As a boy, William inherited the Principality of Orange, opening doors to the imperial court of Charles V in Brussels. Later he became the emperor’s emissary to Paris, rubbing shoulders with nobility from all over Europe. Now a European cosmopolitan, he consorted with many aristocrats, including French Huguenot leaders.

The song is written in 1572, four years after William decides to lead an uprising against the ruthless violence unleashed against Protestants in the Low Countries, starting the Eighty Years War with Spain. At first he declares loyalty (4th line above) to Philip II, king of Spain and Habsburg ruler of the Low Countries (or Nether-lands), accusing Philip’s viceroys of the injustices.

Eventually, William recognises Philip as the real tyrant. Philip declares William an outlaw. One stanza declares William’s confidence in God to ‘dislodge the tyranny’ that wounds his heart. Another compares William with David fleeing from Saul the tyrant.

What is at stake was the right to worship freely, to follow one’s conscience, not the ruler’s dictates. ‘In a free land, tongues should be free!’ William had earlier protested when deciding to lead the rebellion, quoting Erasmus.

Dilemma

The Dutch magistrates of the provincial states themselves faced a great dilemma. They had sworn allegiance to Philip, an oath not broken lightly. But, on 14 June 1581, arguing that Philip was a ‘false shepherd’ for deserting his Dutch ‘flock’, the rebellious state representatives drew up the Act of Abjuration, the Plakkaat van Verlatinghe (literally ‘Placard of Desertion’), to declare the throne vacant. The seven United Provinces duly became a federal republic, the first fully independent Dutch nation state. William, assassinated in 1584, never became stadhouder or king. Only 230 years later, the Congress of Vienna in 1815 established the House of Orange as the Dutch monarchy, with William’s descendants ruling right up until Willem Alexander today.

The Plakkaat van Verlatinghe is one of the earliest statements of the rights of citizens to overthrow a tyrant. The British followed the Dutch example in the 1689 Declaration of Rights, deposing the Catholic James II. They enthroned William of Orange’s great-grandson, stadhouder – not king – in the Dutch Republic, as King William of England, Scotland and Ireland.
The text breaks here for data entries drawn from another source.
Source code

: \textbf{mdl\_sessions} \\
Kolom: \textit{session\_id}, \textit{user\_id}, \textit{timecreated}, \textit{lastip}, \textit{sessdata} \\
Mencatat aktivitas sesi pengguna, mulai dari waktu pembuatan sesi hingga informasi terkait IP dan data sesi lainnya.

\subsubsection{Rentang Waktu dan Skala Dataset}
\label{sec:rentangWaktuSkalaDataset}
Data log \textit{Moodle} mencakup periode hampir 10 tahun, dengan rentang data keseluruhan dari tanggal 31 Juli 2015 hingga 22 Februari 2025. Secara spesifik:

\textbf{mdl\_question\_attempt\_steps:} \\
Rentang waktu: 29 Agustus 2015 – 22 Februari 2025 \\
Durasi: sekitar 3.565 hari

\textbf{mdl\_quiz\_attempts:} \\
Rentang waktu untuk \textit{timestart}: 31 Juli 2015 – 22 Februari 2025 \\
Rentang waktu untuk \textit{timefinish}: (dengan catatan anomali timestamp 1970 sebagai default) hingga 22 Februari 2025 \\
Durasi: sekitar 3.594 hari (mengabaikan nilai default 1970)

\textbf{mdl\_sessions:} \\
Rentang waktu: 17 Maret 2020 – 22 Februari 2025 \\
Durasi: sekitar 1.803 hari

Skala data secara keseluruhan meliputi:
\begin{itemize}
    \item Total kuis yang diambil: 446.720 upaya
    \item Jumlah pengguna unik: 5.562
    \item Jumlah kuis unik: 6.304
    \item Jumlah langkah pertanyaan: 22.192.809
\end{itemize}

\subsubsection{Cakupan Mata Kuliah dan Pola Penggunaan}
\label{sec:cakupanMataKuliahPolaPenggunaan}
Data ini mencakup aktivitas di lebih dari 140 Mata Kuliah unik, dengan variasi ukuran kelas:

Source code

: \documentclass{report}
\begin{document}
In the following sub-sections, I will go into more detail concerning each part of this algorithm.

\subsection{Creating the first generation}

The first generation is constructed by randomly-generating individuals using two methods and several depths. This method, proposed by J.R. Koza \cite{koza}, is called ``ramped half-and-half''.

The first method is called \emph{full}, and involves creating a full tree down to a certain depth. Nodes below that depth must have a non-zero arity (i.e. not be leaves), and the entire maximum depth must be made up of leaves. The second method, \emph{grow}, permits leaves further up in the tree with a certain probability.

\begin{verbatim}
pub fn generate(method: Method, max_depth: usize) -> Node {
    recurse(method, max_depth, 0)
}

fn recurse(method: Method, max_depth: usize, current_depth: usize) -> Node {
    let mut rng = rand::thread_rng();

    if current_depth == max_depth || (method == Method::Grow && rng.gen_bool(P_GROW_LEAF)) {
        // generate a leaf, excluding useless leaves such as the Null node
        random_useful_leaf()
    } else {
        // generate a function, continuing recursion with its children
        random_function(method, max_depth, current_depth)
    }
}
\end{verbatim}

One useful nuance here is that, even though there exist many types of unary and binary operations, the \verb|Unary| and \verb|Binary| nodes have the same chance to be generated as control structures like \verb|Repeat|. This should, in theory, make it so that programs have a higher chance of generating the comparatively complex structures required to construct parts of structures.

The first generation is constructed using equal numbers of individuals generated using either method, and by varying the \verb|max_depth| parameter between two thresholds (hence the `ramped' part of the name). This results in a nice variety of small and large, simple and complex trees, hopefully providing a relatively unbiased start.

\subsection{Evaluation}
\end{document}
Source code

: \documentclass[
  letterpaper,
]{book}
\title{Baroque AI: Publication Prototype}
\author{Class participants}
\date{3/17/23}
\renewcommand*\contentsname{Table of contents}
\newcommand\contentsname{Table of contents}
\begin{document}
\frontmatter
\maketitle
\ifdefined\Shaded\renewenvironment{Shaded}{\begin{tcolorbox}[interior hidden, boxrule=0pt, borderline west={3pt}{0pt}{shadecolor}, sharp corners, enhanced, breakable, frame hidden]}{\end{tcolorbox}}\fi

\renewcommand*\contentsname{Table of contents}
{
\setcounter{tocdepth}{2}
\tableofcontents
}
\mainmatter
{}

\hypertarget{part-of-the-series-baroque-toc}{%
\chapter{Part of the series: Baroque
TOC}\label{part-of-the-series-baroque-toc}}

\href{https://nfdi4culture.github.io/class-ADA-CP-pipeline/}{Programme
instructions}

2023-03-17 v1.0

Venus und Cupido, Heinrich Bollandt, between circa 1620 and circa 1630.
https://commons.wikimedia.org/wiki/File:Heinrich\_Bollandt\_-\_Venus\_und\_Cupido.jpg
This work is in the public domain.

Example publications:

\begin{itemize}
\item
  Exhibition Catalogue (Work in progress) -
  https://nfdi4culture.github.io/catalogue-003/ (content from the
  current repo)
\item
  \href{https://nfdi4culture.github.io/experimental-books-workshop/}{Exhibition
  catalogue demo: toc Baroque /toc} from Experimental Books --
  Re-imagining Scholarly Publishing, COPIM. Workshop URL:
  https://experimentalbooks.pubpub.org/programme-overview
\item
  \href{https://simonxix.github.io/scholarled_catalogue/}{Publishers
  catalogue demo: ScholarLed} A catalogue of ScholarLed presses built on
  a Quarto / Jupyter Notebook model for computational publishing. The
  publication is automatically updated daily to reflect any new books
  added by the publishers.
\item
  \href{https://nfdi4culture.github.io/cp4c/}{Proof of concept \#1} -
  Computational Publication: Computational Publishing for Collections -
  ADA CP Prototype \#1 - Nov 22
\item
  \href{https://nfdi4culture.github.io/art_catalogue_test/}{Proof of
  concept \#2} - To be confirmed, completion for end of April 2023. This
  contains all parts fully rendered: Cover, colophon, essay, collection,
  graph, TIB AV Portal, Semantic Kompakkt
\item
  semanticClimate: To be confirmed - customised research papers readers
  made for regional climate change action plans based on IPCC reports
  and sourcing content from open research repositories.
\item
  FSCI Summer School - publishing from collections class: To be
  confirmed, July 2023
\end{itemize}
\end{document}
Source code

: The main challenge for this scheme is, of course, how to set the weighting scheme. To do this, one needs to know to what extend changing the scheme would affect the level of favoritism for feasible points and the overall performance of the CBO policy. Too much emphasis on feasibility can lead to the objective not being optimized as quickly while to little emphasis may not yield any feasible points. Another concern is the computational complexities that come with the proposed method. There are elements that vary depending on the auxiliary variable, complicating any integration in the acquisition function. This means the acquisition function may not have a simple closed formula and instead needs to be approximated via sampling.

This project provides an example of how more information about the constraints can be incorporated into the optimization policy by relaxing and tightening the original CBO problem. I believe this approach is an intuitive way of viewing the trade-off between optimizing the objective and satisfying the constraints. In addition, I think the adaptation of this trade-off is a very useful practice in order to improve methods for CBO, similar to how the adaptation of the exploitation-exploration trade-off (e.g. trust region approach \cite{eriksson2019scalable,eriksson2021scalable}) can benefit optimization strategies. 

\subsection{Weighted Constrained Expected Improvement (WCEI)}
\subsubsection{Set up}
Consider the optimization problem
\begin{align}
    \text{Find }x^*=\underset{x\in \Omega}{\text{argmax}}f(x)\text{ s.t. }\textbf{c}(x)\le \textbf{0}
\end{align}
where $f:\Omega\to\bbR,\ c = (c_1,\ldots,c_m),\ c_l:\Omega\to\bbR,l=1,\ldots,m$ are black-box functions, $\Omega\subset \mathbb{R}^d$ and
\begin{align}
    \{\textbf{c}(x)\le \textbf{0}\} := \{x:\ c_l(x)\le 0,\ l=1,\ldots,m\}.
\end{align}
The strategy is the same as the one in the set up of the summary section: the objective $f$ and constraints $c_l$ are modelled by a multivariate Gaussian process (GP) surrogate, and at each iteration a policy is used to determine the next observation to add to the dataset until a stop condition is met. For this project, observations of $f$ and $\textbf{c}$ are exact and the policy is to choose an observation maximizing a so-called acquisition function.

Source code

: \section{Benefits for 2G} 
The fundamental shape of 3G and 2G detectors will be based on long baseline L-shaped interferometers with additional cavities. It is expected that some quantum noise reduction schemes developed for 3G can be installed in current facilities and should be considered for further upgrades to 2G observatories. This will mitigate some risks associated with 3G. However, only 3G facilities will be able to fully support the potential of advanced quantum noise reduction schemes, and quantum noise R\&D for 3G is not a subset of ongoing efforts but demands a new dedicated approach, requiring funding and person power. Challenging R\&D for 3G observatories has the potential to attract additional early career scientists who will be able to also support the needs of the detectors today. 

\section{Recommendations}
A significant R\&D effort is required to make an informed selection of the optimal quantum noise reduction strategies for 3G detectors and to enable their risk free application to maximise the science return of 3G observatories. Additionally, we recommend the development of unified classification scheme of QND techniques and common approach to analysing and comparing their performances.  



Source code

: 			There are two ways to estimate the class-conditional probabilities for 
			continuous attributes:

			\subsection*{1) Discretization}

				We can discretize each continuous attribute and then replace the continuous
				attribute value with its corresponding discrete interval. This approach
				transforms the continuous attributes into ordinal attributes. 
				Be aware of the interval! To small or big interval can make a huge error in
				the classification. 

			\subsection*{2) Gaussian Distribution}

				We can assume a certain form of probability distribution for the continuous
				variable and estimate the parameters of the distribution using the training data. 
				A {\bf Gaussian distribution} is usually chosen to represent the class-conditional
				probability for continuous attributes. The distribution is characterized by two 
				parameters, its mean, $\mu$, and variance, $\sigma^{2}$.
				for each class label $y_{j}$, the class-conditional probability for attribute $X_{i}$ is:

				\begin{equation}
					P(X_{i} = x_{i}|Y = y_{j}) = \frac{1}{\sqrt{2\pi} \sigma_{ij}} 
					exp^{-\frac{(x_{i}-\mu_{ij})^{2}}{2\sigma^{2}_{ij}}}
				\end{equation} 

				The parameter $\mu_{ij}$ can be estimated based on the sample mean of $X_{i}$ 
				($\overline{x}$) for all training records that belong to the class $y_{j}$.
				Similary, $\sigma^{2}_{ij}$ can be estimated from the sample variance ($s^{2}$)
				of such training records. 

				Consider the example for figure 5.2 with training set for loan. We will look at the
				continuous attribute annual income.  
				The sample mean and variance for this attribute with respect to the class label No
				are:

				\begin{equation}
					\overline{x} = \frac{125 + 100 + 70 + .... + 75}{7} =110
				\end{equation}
The strong resemblance of the 1776 American Declaration of Independence with the Plakkaat van Verlatinghe, justifying the overthrow of British tyranny, has led some experts to conclude it was inspired by the Dutch. The American Declaration has in turn been the inspiration for freedom in many other countries in Latin America, Africa and Asia.

Today for the Dutch orange is the colour of freedom, and the Wilhelmus the sound of freedom, stirring  ‘oranjegevoel’ (Orange feeling).

For the Dutch, that’s worth singing your lungs out for.